Hormone levels may or may not play a part in the risk of developing prostate cancer. The prostate gland is a sex organ. It produces a liquid which is mixed with sperm to make semen. Testosterone is a sex hormone produced by the testicle and the prostate gland needs testosterone to work. It was thought in the past that having higher levels of testosterone in the blood may increase the risk of prostate cancer. But, in 2008 an analysis of 18 separate studies found no link between levels of sex hormones and prostate cancer risk.
CancerHelp UK has information about hormone therapies for prostate cancer.
Men who have had a vasectomy may have a slightly increased risk of prostate cancer although some studies have not shown an increase. Vasectomy is a procedure for male sterilisation and permanent birth control.
There is some evidence that taking aspirin regularly may reduce the risk of prostate cancer.

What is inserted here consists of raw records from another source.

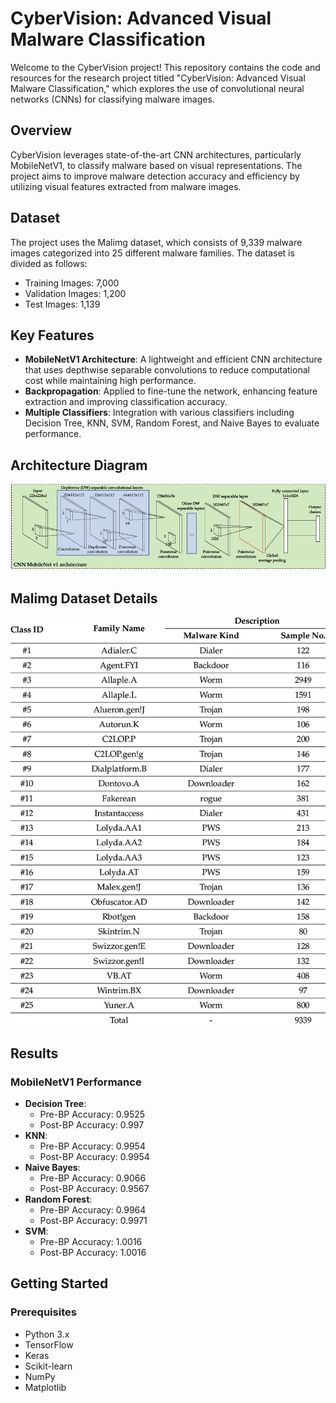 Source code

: 
# CyberVision: Advanced Visual Malware Classification

Welcome to the CyberVision project! This repository contains the code and resources for the research project titled "CyberVision: Advanced Visual Malware Classification," which explores the use of convolutional neural networks (CNNs) for classifying malware images.

## Overview

CyberVision leverages state-of-the-art CNN architectures, particularly MobileNetV1, to classify malware based on visual representations. The project aims to improve malware detection accuracy and efficiency by utilizing visual features extracted from malware images.

## Dataset

The project uses the Malimg dataset, which consists of 9,339 malware images categorized into 25 different malware families. The dataset is divided as follows:
- Training Images: 7,000
- Validation Images: 1,200
- Test Images: 1,139

## Key Features

- **MobileNetV1 Architecture**: A lightweight and efficient CNN architecture that uses depthwise separable convolutions to reduce computational cost while maintaining high performance.
- **Backpropagation**: Applied to fine-tune the network, enhancing feature extraction and improving classification accuracy.
- **Multiple Classifiers**: Integration with various classifiers including Decision Tree, KNN, SVM, Random Forest, and Naive Bayes to evaluate performance.

## Architecture Diagram

![CNN MobileNetV1 Architecture](https://github.com/dhruvvk2326/cybervision/blob/main/CNN-MobileNetv1.jpg)

## Malimg Dataset Details

![Malimg Dataset](https://github.com/dhruvvk2326/cybervision/blob/main/Malimg_dataset.png)

## Results

### MobileNetV1 Performance
- **Decision Tree**: 
  - Pre-BP Accuracy: 0.9525
  - Post-BP Accuracy: 0.997
- **KNN**: 
  - Pre-BP Accuracy: 0.9954
  - Post-BP Accuracy: 0.9954
- **Naive Bayes**: 
  - Pre-BP Accuracy: 0.9066
  - Post-BP Accuracy: 0.9567
- **Random Forest**: 
  - Pre-BP Accuracy: 0.9964
  - Post-BP Accuracy: 0.9971
- **SVM**: 
  - Pre-BP Accuracy: 1.0016
  - Post-BP Accuracy: 1.0016

## Getting Started

### Prerequisites

- Python 3.x
- TensorFlow
- Keras
- Scikit-learn
- NumPy
- Matplotlib


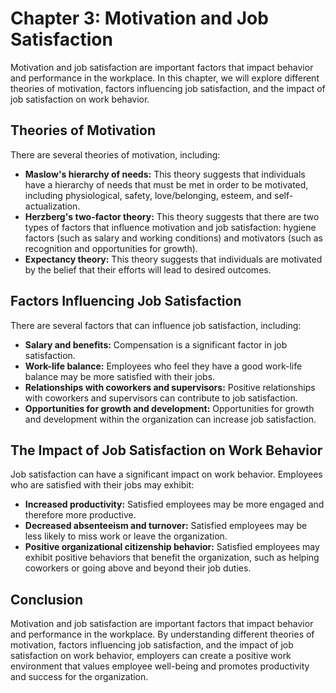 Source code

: Chapter 3: Motivation and Job Satisfaction
==========================================

Motivation and job satisfaction are important factors that impact behavior and performance in the workplace. In this chapter, we will explore different theories of motivation, factors influencing job satisfaction, and the impact of job satisfaction on work behavior.

Theories of Motivation
----------------------

There are several theories of motivation, including:

* **Maslow's hierarchy of needs:** This theory suggests that individuals have a hierarchy of needs that must be met in order to be motivated, including physiological, safety, love/belonging, esteem, and self-actualization.
* **Herzberg's two-factor theory:** This theory suggests that there are two types of factors that influence motivation and job satisfaction: hygiene factors (such as salary and working conditions) and motivators (such as recognition and opportunities for growth).
* **Expectancy theory:** This theory suggests that individuals are motivated by the belief that their efforts will lead to desired outcomes.

Factors Influencing Job Satisfaction
------------------------------------

There are several factors that can influence job satisfaction, including:

* **Salary and benefits:** Compensation is a significant factor in job satisfaction.
* **Work-life balance:** Employees who feel they have a good work-life balance may be more satisfied with their jobs.
* **Relationships with coworkers and supervisors:** Positive relationships with coworkers and supervisors can contribute to job satisfaction.
* **Opportunities for growth and development:** Opportunities for growth and development within the organization can increase job satisfaction.

The Impact of Job Satisfaction on Work Behavior
-----------------------------------------------

Job satisfaction can have a significant impact on work behavior. Employees who are satisfied with their jobs may exhibit:

* **Increased productivity:** Satisfied employees may be more engaged and therefore more productive.
* **Decreased absenteeism and turnover:** Satisfied employees may be less likely to miss work or leave the organization.
* **Positive organizational citizenship behavior:** Satisfied employees may exhibit positive behaviors that benefit the organization, such as helping coworkers or going above and beyond their job duties.

Conclusion
----------

Motivation and job satisfaction are important factors that impact behavior and performance in the workplace. By understanding different theories of motivation, factors influencing job satisfaction, and the impact of job satisfaction on work behavior, employers can create a positive work environment that values employee well-being and promotes productivity and success for the organization.
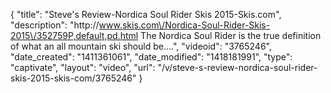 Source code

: {
    "title": "Steve's Review-Nordica Soul Rider Skis 2015-Skis.com",
    "description": "http:\/\/www.skis.com\/Nordica-Soul-Rider-Skis-2015\/352759P,default,pd.html The Nordica Soul Rider is the true definition of what an all mountain ski should be....",
    "videoid": "3765246",
    "date_created": "1411361061",
    "date_modified": "1418181991",
    "type": "captivate",
    "layout": "video",
    "url": "\/v\/steve-s-review-nordica-soul-rider-skis-2015-skis-com\/3765246"
} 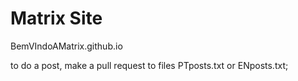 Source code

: # Matrix Site
BemVIndoAMatrix.github.io

to do a post, make a pull request to files PTposts.txt or ENposts.txt;
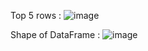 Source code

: Top 5 rows : 
![image](https://github.com/Amitkumar7734/Petavue_Assignment/assets/89931588/d6e1f65c-cce3-4063-92cc-648ad845b5d9)

Shape of DataFrame :
![image](https://github.com/Amitkumar7734/Petavue_Assignment/assets/89931588/e73aa41b-fd3d-4e03-8985-6640c4ef894d)
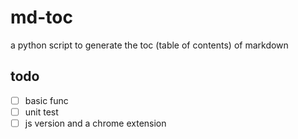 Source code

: # md-toc
a python script to generate the toc (table of contents) of markdown

## todo
- [ ] basic func
- [ ] unit test
- [ ] js version and a chrome extension
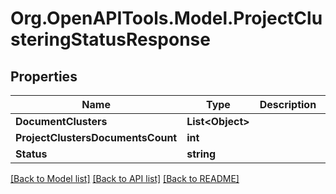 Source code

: 
# Org.OpenAPITools.Model.ProjectClusteringStatusResponse

## Properties

Name | Type | Description | Notes
------------ | ------------- | ------------- | -------------
**DocumentClusters** | **List&lt;Object&gt;** |  | 
**ProjectClustersDocumentsCount** | **int** |  | 
**Status** | **string** |  | 

[[Back to Model list]](../README.md#documentation-for-models)
[[Back to API list]](../README.md#documentation-for-api-endpoints)
[[Back to README]](../README.md)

Research has also looked at other non steroidal anti inflammatory drugs (NSAIDs), such as the painkiller ibuprofen (Nurofen or Brufen). Some studies have shown a reduced risk of prostate cancer in people taking these drugs. However, others studies have not and so overall the picture is unclear.
It is important to remember that doctors and scientists do not recommend taking aspirin or other NSAIDs regularly. These drugs can damage the lining of your stomach and cause bleeding. Don't take aspirin or other NSAIDs regularly without checking with your doctor first.